The Foundation is in talks with the double act best known for its Parliamentary Waffle House in Carnaby Street over constructing a five-storey pyramid at the Big Chill Festival in August. Each level would contain the aroma of a different Fairtrade fruit, according to business development manager Mark Varney, who stressed the idea was still in its infancy.
The initiative is part of the Foundation's first-ever dedicated Fairtrade Fresh Fruit campaign, which kicks off this summer with online and social media consumer activity. "We are trying to think about putting a focus on specific categories and consumer groups, particularly kids."

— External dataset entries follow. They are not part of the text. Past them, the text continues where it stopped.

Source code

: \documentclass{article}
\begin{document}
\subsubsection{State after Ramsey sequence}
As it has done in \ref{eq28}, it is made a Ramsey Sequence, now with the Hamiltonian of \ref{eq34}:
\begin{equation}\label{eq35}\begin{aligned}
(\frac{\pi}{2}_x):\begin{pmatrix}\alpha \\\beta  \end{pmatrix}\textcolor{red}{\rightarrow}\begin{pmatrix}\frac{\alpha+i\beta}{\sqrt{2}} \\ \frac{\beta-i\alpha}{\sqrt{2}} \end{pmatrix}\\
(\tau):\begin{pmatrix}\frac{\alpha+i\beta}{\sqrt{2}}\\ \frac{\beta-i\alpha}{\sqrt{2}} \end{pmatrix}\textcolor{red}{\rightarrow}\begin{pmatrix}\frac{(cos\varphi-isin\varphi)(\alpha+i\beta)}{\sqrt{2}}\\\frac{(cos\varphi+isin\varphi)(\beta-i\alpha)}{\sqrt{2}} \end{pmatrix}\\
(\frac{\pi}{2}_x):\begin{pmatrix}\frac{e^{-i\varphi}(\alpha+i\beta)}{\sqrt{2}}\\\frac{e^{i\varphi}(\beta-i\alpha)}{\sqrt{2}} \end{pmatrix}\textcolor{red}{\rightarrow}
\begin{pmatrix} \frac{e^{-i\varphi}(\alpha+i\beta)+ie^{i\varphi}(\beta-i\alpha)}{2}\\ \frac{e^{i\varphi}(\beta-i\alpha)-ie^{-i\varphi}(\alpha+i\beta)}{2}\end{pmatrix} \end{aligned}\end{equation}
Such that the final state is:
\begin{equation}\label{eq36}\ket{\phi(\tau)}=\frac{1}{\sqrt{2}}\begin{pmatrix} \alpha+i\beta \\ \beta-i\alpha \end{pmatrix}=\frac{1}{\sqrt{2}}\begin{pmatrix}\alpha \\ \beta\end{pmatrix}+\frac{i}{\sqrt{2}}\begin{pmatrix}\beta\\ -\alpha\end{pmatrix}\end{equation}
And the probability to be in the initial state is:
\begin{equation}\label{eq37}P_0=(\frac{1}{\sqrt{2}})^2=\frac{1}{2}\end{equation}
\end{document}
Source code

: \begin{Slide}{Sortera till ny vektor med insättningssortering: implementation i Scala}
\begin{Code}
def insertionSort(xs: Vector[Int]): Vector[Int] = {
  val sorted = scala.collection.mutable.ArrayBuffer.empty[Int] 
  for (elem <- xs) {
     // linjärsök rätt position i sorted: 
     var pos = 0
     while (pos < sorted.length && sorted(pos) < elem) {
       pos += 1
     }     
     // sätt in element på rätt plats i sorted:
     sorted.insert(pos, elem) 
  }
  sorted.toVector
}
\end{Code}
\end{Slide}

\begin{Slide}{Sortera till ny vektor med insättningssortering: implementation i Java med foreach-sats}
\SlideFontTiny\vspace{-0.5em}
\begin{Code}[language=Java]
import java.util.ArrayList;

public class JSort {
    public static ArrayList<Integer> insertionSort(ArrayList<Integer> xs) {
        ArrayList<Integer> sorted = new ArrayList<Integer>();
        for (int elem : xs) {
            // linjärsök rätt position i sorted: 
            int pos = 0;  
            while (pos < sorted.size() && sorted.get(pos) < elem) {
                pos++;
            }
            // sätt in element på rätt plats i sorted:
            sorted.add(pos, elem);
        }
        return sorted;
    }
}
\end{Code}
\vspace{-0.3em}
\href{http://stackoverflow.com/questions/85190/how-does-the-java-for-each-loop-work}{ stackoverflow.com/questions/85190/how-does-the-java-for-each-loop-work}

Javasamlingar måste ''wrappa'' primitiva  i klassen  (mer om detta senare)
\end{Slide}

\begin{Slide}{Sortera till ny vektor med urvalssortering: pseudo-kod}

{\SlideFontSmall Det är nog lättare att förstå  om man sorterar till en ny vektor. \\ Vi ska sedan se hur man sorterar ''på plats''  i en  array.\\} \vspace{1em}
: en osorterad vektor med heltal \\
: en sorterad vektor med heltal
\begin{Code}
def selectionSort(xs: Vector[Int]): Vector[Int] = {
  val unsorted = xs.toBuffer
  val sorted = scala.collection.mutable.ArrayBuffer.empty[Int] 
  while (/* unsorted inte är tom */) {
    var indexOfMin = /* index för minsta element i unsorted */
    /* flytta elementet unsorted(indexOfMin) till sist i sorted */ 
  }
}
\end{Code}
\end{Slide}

The Fairtrade Foundation wanted 50% of all bananas sold in the UK to be Fairtrade by 2012, up from the current 30%-35%, said Varney. It would also look to boost certification for citrus and grapes, he added. Plans are also afoot to broaden the range of products generally. This week the first Fairtrade veg Kenyan green beans went on sale in M&S and Sainsbury's. Sweet potatoes from Costa Rica could follow soon, supplied by Asproagroin.
Getting consumers interested in Fairtrade from a young age was key to growth, according to executive director Harriet Lamb. "The public are very decent and open and interested to hear about these products," she told last week's Re:fresh conference. "I don't think people have issue fatigue."